> **YOUR TASK**
Please find all lines in the data that hold the string "will" and copy them.

Top of AVAILABLE RECORDS

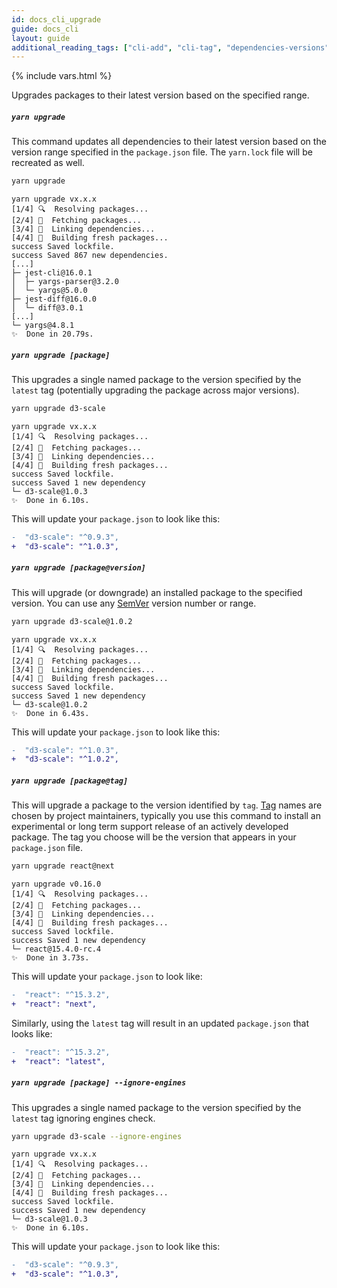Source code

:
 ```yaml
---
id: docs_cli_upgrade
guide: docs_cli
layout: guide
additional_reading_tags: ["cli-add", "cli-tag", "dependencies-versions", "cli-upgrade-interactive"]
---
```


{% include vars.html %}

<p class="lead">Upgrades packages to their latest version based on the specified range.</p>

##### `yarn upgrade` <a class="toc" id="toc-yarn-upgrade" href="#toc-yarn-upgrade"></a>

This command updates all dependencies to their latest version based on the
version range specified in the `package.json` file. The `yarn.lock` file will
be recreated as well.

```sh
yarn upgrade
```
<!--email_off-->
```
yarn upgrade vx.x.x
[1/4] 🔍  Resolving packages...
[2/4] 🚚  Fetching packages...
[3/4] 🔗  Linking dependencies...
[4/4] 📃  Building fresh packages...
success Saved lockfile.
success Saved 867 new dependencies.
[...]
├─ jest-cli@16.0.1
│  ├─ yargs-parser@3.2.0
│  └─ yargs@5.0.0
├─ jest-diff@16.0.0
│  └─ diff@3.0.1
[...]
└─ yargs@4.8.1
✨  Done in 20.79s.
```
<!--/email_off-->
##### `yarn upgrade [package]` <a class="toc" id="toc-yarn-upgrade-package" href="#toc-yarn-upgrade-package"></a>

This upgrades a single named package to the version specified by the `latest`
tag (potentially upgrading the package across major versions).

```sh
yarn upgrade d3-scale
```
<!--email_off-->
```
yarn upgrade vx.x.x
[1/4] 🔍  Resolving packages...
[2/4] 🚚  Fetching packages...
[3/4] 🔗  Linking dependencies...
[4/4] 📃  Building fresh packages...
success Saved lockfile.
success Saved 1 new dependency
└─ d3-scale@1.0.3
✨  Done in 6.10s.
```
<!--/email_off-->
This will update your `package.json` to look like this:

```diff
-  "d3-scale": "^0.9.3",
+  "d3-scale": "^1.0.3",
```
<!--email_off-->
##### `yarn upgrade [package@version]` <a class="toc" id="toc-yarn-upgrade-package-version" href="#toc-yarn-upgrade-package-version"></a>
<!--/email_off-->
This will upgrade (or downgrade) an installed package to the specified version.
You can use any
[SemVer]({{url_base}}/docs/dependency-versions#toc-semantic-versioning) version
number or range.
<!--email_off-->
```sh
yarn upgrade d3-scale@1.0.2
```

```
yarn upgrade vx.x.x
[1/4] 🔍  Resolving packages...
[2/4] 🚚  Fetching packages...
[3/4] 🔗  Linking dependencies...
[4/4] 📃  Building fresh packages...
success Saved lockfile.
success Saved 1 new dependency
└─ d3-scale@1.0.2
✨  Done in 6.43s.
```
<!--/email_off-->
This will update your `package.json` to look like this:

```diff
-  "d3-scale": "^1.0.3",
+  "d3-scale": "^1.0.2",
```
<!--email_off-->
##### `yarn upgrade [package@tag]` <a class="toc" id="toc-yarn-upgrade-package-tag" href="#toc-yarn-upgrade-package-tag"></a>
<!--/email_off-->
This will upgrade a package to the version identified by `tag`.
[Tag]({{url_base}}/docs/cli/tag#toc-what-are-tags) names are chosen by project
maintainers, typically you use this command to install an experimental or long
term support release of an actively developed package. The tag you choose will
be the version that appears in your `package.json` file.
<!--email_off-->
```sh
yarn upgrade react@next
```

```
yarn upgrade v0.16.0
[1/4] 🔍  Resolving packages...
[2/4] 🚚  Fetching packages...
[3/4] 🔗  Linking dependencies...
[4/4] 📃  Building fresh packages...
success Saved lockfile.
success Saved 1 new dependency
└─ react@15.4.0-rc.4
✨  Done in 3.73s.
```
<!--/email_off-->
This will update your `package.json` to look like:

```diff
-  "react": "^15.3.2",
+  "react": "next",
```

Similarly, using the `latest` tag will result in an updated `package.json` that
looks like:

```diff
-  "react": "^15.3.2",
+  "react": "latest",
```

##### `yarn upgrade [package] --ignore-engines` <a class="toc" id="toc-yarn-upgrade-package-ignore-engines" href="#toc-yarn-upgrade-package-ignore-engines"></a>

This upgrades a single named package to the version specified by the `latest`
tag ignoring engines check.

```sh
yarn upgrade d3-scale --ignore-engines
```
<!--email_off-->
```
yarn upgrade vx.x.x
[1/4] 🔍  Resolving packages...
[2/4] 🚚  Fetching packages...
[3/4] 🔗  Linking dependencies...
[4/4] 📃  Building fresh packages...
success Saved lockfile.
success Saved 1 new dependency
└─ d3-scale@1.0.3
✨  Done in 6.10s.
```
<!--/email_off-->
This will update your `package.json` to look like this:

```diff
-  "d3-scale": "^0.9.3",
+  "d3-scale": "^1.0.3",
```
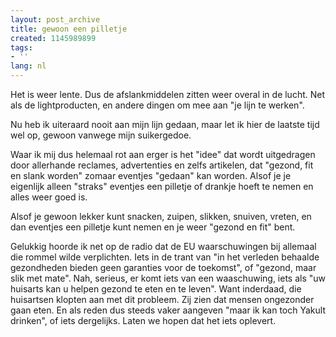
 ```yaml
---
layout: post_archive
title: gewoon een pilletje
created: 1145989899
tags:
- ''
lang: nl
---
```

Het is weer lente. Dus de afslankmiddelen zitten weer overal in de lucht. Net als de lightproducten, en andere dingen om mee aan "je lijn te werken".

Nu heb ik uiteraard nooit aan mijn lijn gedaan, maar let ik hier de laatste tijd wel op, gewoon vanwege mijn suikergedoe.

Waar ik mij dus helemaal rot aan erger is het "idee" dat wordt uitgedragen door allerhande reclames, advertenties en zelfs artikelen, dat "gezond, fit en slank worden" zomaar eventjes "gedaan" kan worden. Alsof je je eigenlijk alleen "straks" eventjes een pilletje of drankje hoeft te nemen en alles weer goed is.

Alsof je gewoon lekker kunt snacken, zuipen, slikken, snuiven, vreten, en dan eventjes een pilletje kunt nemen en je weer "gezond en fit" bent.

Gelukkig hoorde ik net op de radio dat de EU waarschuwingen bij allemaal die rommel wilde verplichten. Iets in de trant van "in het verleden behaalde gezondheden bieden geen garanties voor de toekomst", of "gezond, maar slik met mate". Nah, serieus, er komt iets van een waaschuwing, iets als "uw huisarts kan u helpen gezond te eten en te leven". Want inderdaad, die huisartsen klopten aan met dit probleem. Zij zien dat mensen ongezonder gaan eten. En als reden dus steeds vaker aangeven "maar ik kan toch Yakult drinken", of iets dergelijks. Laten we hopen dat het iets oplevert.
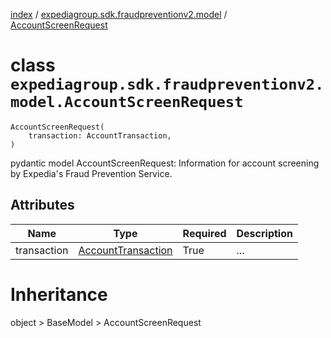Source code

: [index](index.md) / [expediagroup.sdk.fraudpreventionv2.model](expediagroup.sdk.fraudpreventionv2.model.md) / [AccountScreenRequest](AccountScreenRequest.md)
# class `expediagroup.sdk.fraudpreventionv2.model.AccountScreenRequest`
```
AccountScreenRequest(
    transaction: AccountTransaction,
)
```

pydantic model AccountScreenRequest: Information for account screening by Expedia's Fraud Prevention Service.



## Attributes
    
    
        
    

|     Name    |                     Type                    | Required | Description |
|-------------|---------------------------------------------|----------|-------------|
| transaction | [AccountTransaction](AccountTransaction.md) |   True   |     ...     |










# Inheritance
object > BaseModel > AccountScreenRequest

Bottom of AVAILABLE RECORDS

> **ANSWER BOX**
version range specified in the `package.json` file. The `yarn.lock` file will
This will update your `package.json` to look like this:
This will upgrade (or downgrade) an installed package to the specified version.
This will update your `package.json` to look like this:
This will upgrade a package to the version identified by `tag`.
term support release of an actively developed package. The tag you choose will
This will update your `package.json` to look like:
Similarly, using the `latest` tag will result in an updated `package.json` that
This will update your `package.json` to look like this:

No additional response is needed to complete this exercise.